PyTorch's compile
function improves performance of your code by compiling and caching the computational graph for later use. torch.compile
has a notion of a "cold compile" and a "warm compile", where "cold" is the first run and "warm" is faster by using a cache. The latest torch nightly wheel introduces a portable caching solution loadable on separate machines. In this post, we learn about this new caching solution and how it keeps your cache warm!
Cold vs Warm Compile Runtimes
In this example, we run torch.compile
on a ResNet152 nn.Module
without a cache and measure the cold start run:
from torchvision.models import resnet152
model = resnet152().to(torch.float32).cuda()
model_opt = torch.compile(model, mode="reduce-overhead", fullgraph=True)
X = torch.randn(32, 3, 128, 128).to(torch.float32).cuda()
timed(model_opt, X)
# Duration: 21.1s
The first run takes 21.1s, because torch.compile
is compiling from scratch. When we run again, the cache is warm
and the duration goes down to 8.9s which is 2x faster than a cold start!
Portable Cache
What if we wanted to populate the cache once on one machine and use that to warm up the cache for many machines? I have found success by adjusting the cache directory using TORCHINDUCTOR_CACHE_DIR
, saving the entire directory, and loading the directory on the new machine. With the latest torch nightly, there is a new option: torch.compiler.save_cache_artifacts
and torch.compiler.load_cache_artifacts
.
With torch.compiler.save_cache_artifacts
, we have a Python API for saving the cache as a binary file. In this example, we save the artifact as "artifact.bin":
artifact_path = Path("artifact.bin")
artifact_bytes, _ = torch.compiler.save_cache_artifacts()
save_artifact_path.write_bytes(artifact_bytes)
On a separate machine, we load the "artifact.bin" which warms up the cache!
artifact_bytes = artifact_path.read_bytes()
torch.compiler.load_cache_artifacts(artifact_bytes)

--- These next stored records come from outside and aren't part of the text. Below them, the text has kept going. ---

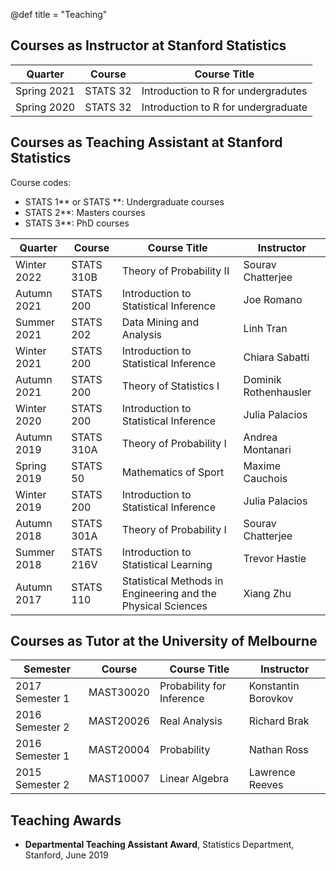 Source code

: @def title = "Teaching"

## Courses as Instructor at Stanford Statistics

| Quarter     | Course   | Course Title                        |
|-------------|----------|-------------------------------------|
| Spring 2021 | STATS 32 | Introduction to R for undergradutes |
| Spring 2020 | STATS 32 | Introduction to R for undergraduate |

## Courses as Teaching Assistant at Stanford Statistics

Course codes:
  * STATS 1** or STATS **: Undergraduate courses
  * STATS 2**: Masters courses
  * STATS 3**: PhD courses

| Quarter     | Course     | Course Title                                                 | Instructor            |
|-------------|------------|--------------------------------------------------------------|-----------------------|
| Winter 2022 | STATS 310B | Theory of Probability II                                     | Sourav Chatterjee     |
| Autumn 2021 | STATS 200  | Introduction to Statistical Inference                        | Joe Romano            |
| Summer 2021 | STATS 202  | Data Mining and Analysis                                     | Linh Tran             |
| Winter 2021 | STATS 200  | Introduction to Statistical Inference                        | Chiara Sabatti        |
| Autumn 2021 | STATS 200  | Theory of Statistics I                                       | Dominik Rothenhausler |
| Winter 2020 | STATS 200  | Introduction to Statistical Inference                        | Julia Palacios        |
| Autumn 2019 | STATS 310A | Theory of Probability I                                      | Andrea Montanari      |
| Spring 2019 | STATS 50   | Mathematics of Sport                                         | Maxime Cauchois       |
| Winter 2019 | STATS 200  | Introduction to Statistical Inference                        | Julia Palacios        |
| Autumn 2018 | STATS 301A | Theory of Probability I                                      | Sourav Chatterjee     |
| Summer 2018 | STATS 216V | Introduction to Statistical Learning                         | Trevor Hastie         |
| Autumn 2017 | STATS 110  | Statistical Methods in Engineering and the Physical Sciences | Xiang Zhu             |

## Courses as Tutor at the University of Melbourne

| Semester        | Course    | Course Title              | Instructor          |
|-----------------|-----------|---------------------------|---------------------|
| 2017 Semester 1 | MAST30020 | Probability for Inference | Konstantin Borovkov |
| 2016 Semester 2 | MAST20026 | Real Analysis             | Richard Brak        |
| 2016 Semester 1 | MAST20004 | Probability               | Nathan Ross         |
| 2015 Semester 2 | MAST10007 | Linear Algebra            | Lawrence Reeves     |

## Teaching Awards

* **Departmental Teaching Assistant Award**, Statistics Department, Stanford, June 2019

To learn more, refer to the documentation for save_cache_artifacts
and load_cache_artifacts
.
Conclusion
Now that frameworks, such as SGLang and vLLM, use torch.compile
to speed up workloads, it is also important to optimize for startup times so we can scale up faster to meet demand. Keeping the torch cache warm is one dimension where we can improve startup times. The new {save,load}_cache_artifact
API gives us a more portable way to keep the cache warm on multiple machines.